Aldric's heart ached as she spoke. He wanted to offer words of comfort, to tell her she was stronger than she gave herself credit for. But empty reassurances wouldn't change the truth. She'd lived through something beyond his understanding.

"So you ran from death after that," he said.

"Every time I saw death coming after that," she said, voice quiet, almost brittle, "I ran. Not from cowardice. From survival. I swore I'd never let that thing—any of them—touch me again."

She paused, breath catching, the weight of the memory pressing against the silence.

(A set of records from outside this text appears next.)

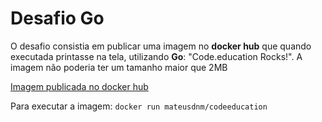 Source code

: # Desafio Go

O desafio consistia em publicar uma imagem no **docker hub** que quando executada printasse na tela, utilizando **Go**: "Code.education Rocks!". A imagem não poderia ter um tamanho maior que 2MB

[Imagem publicada no docker hub](https://hub.docker.com/repository/docker/mateusdnm/codeeducation)

Para executar a imagem: `docker run mateusdnm/codeeducation` 
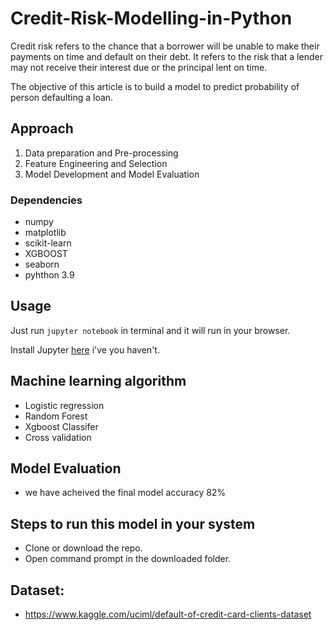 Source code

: # Credit-Risk-Modelling-in-Python
Credit risk refers to the chance that a borrower will be unable to make their payments on time and default on their debt. It refers to the risk that a lender may not receive their interest due or the principal lent on time.

The objective of this article is to build a model to predict probability of person defaulting a loan.

## Approach
 1. Data preparation and Pre-processing
 2. Feature Engineering and Selection
 3. Model Development and Model Evaluation

### Dependencies
 
* numpy
* matplotlib
* scikit-learn
* XGBOOST
* seaborn
* pyhthon 3.9

## Usage

Just run `jupyter notebook` in terminal and it will run in your browser.

Install Jupyter [here](http://jupyter.readthedocs.io/en/latest/install.html) i've you haven't.

## Machine learning algorithm
- Logistic regression
- Random Forest
- Xgboost Classifer
- Cross validation

## Model Evaluation
- we have acheived the final model accuracy 82%

## Steps to run this model in your system 
- Clone or download the repo.
- Open command prompt in the downloaded folder.

## Dataset:
- https://www.kaggle.com/uciml/default-of-credit-card-clients-dataset

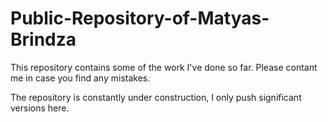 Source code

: # Public-Repository-of-Matyas-Brindza

This repository contains some of the work I've done so far. Please contant me in case you find any mistakes.

The repository is constantly under construction, I only push significant versions here.

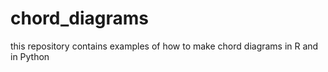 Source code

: # chord_diagrams
this repository contains examples of how to make chord diagrams in R and in Python
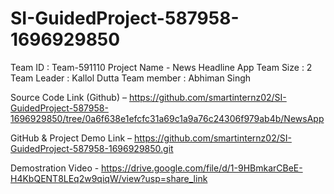 # SI-GuidedProject-587958-1696929850

Team ID : Team-591110
Project Name - News Headline App
Team Size : 2
Team Leader : Kallol Dutta
Team member : Abhiman Singh


Source Code Link (Github) – 
https://github.com/smartinternz02/SI-GuidedProject-587958-1696929850/tree/0a6f638e1efcfc31a69c1a9a76c24306f979ab4b/NewsApp

GitHub & Project Demo Link –
https://github.com/smartinternz02/SI-GuidedProject-587958-1696929850.git

Demostration Video -
https://drive.google.com/file/d/1-9HBmkarCBeE-H4KbQENT8LEq2w9qiqW/view?usp=share_link
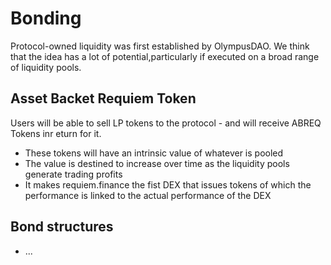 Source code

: # Bonding
Protocol-owned liquidity was first established by OlympusDAO. We think that the idea has a lot of potential,particularly if executed  on a broad range of liquidity pools.

## Asset Backet Requiem Token
Users will be able to sell LP tokens to the protocol - and will receive ABREQ Tokens inr eturn for it. 
- These tokens will have an intrinsic value of whatever is pooled
- The value is destined to increase over time as the liquidity pools generate trading profits
- It makes requiem.finance the fist DEX that issues tokens of which the performance is linked to the actual performance of the DEX

## Bond structures
- ...
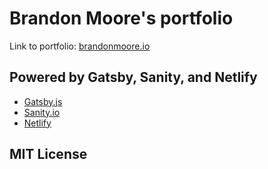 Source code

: # Brandon Moore's portfolio

Link to portfolio: [brandonmoore.io](https://brandonmoore.io)

## Powered by Gatsby, Sanity, and Netlify

- [Gatsby.js](https://gatsbyjs.org)
- [Sanity.io](https://www.sanity.io)
- [Netlify](https://netlify.com)

## MIT License
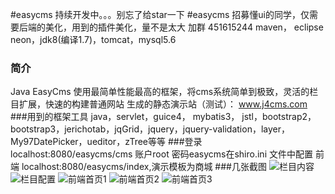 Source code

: #easycms  持续开发中。。。别忘了给star一下
#easycms  招募懂ui的同学，仅需要后端的美化，用到的插件美化，量不是太大 加群 451615244
maven， eclipse neon，jdk8(编译1.7)，tomcat，mysql5.6
### 简介
Java EasyCms 使用最简单性能最高的框架，将cms系统简单到极致，灵活的栏目扩展，快速的构建普通网站
生成的静态演示站（测试）： www.j4cms.com
###用到的框架工具
java，servlet，guice4， mybatis3， jstl，bootstrap2，bootstrap3，jerichotab，jqGrid，jquery，jquery-validation，layer，My97DatePicker，ueditor，zTree等等
###登录
localhost:8080/easycms/cms  账户root 密码easycms在shiro.ini 文件中配置
前端 localhost:8080/easycms/index,演示模板为商城
###几张截图
![栏目内容](https://git.oschina.net/uploads/images/2017/0801/214221_603e0f67_370580.jpeg "1.jpg")
![栏目配置](https://git.oschina.net/uploads/images/2017/0801/214244_2673239f_370580.jpeg "2.jpg")
![前端首页1](https://git.oschina.net/uploads/images/2017/0801/214256_e15aa814_370580.jpeg "3.jpg")
![前端首页2](https://git.oschina.net/uploads/images/2017/0801/214312_76863b92_370580.jpeg "4.jpg")
![前端首页3](https://git.oschina.net/uploads/images/2017/0801/214321_74c24ad1_370580.jpeg "5.jpg")
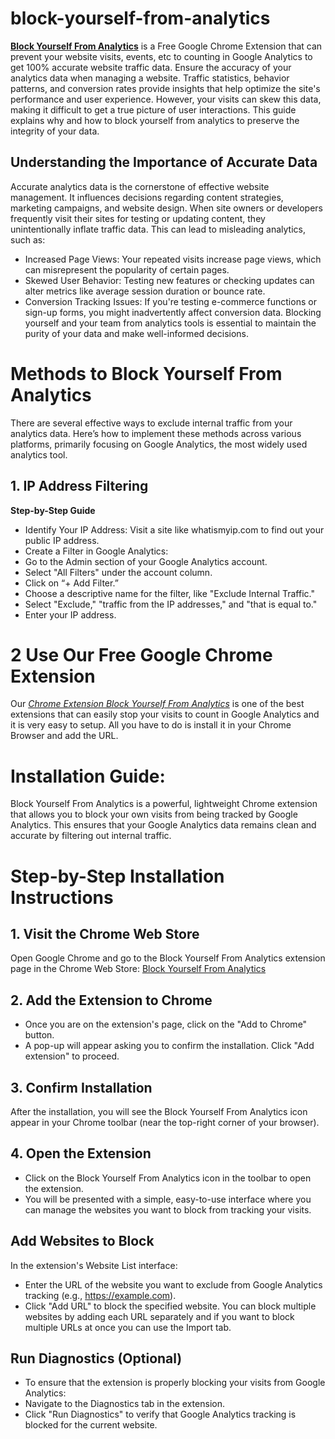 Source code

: # block-yourself-from-analytics
**[Block Yourself From Analytics](https://blockyouranalytics.com/)** is a Free Google Chrome Extension that can prevent your website visits, events, etc to counting in Google Analytics to get 100% accurate website traffic data.
Ensure the accuracy of your analytics data when managing a website. Traffic statistics, behavior patterns, and conversion rates provide insights that help optimize the site's performance and user experience. However, your visits can skew this data, making it difficult to get a true picture of user interactions. This guide explains why and how to block yourself from analytics to preserve the integrity of your data.
## Understanding the Importance of Accurate Data
Accurate analytics data is the cornerstone of effective website management. It influences decisions regarding content strategies, marketing campaigns, and website design. When site owners or developers frequently visit their sites for testing or updating content, they unintentionally inflate traffic data. This can lead to misleading analytics, such as:
- Increased Page Views: Your repeated visits increase page views, which can misrepresent the popularity of certain pages.
- Skewed User Behavior: Testing new features or checking updates can alter metrics like average session duration or bounce rate.
- Conversion Tracking Issues: If you're testing e-commerce functions or sign-up forms, you might inadvertently affect conversion data.
Blocking yourself and your team from analytics tools is essential to maintain the purity of your data and make well-informed decisions.
# Methods to Block Yourself From Analytics
There are several effective ways to exclude internal traffic from your analytics data. Here’s how to implement these methods across various platforms, primarily focusing on Google Analytics, the most widely used analytics tool.
## 1. IP Address Filtering
**Step-by-Step Guide**
- Identify Your IP Address: Visit a site like whatismyip.com to find out your public IP address.
- Create a Filter in Google Analytics:
- Go to the Admin section of your Google Analytics account.
- Select "All Filters" under the account column.
- Click on “+ Add Filter.”
- Choose a descriptive name for the filter, like "Exclude Internal Traffic."
- Select "Exclude," "traffic from the IP addresses," and "that is equal to."
- Enter your IP address.
# 2 Use Our Free Google Chrome Extension
Our *[Chrome Extension Block Yourself From Analytics](https://chromewebstore.google.com/detail/block-yourself-from-analy/abbpfmfhdagohdmbefhalchcjbapannn)* is one of the best extensions that can easily stop your visits to count in Google Analytics and it is very easy to setup. All you have to do is install it in your Chrome Browser and add the URL.
# Installation Guide:
Block Yourself From Analytics is a powerful, lightweight Chrome extension that allows you to block your own visits from being tracked by Google Analytics. This ensures that your Google Analytics data remains clean and accurate by filtering out internal traffic.
# Step-by-Step Installation Instructions
## 1. Visit the Chrome Web Store
Open Google Chrome and go to the Block Yourself From Analytics extension page in the Chrome Web Store: [Block Yourself From Analytics](https://chromewebstore.google.com/detail/block-yourself-from-analy/abbpfmfhdagohdmbefhalchcjbapannn)
## 2. Add the Extension to Chrome
- Once you are on the extension's page, click on the "Add to Chrome" button.
- A pop-up will appear asking you to confirm the installation. Click "Add extension" to proceed.
## 3. Confirm Installation
After the installation, you will see the Block Yourself From Analytics icon appear in your Chrome toolbar (near the top-right corner of your browser).
## 4. Open the Extension
- Click on the Block Yourself From Analytics icon in the toolbar to open the extension.
- You will be presented with a simple, easy-to-use interface where you can manage the websites you want to block from tracking your visits.
## Add Websites to Block
In the extension's Website List interface:
- Enter the URL of the website you want to exclude from Google Analytics tracking (e.g., https://example.com).
- Click "Add URL" to block the specified website.
You can block multiple websites by adding each URL separately and if you want to block multiple URLs at once you can use the Import tab.
## Run Diagnostics (Optional)
- To ensure that the extension is properly blocking your visits from Google Analytics:
- Navigate to the Diagnostics tab in the extension.
- Click "Run Diagnostics" to verify that Google Analytics tracking is blocked for the current website.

"But I failed." Her grip on his wrist tightened. "The second time... it was quick. Too quick. The Harbinger didn't even notice me. He didn't need to. His aura alone killed me—snuffed me out like a candle in a storm."

She exhaled shakily, eyes distant. "I didn't even have time to pray."

Aldric rubbed his thumb across the back of her hand. "And now the Harbinger's here. A champion from that endless war."

 

Lysara nodded. "He was there that day. I saw him on the ridge when time froze. He should've been caught in the stasis like everyone else. But he wasn't."

Aldric shifted slightly so he could meet her gaze. "And if he survived...?"

She licked her lips, eyes shimmering with something he couldn't name. "If he survived," she whispered, "then maybe the other Lightborn did too."

Aldric's breath caught. "The ones who died?"

"The ones who were left behind when time froze," she said. "The ones who fought to the last."

Aldric squeezed her hand tighter. The thought of more Lightborn returning should have filled him with hope. Instead, he could sense Lysara didn't feel it was a good thing.

The fire crackled louder, filling the silence.

"How do you think they will judge me? The one who ran"

He shifted slightly, adjusting her weight against him. The scent of salt and cold iron clung to her from the day's flight. "What happened in the end?" he asked.

"The war didn't end. Someone tried to stop it." Her voice wavered slightly. "Time... froze. I don't know who did it. Lightborn? Voidborn? Someone else entirely? But everything slowed. Locked in place." She shuddered against him. "It was like ice spreading across the ground. Soldiers froze mid-strike. Magic hung in the air like mist. Whole battalions trapped in moments they never escaped."

Aldric frowned. "But you got out."

"I woke up here." Her scales shifted to a dull grey, the colour of storm clouds before the rain. "After centuries of fighting, after watching time stop around me... I just woke up in a world that had moved on without me."

Her voice trailed off, the weight of those lost years pressing against the quiet. But then her gaze shifted, tilting her head just enough for her silver eyes to meet his. The tension in her shoulders softened, and the grey of her scales faded to a pale blue.

"When I first saw you," she said softly, "I thought you were just another soldier clinging to broken faith. But you weren't. You carried it like a shield—like something worth protecting, even when the world had given up on it." Her lips twitched, a faint, self-conscious smile. "And somehow... being with you has made me feel like maybe... maybe I'm not just a lost little girl anymore. Like the cracks don't matter as much when you're beside me."

Her fingers brushed against his hand. "Even if the others never come back—even if it's just us—we'll figure it out. We always do. The war taught me how to survive. But you..." Her thumb traced the edge of his palm. "You reminded me how to fight for something that matters."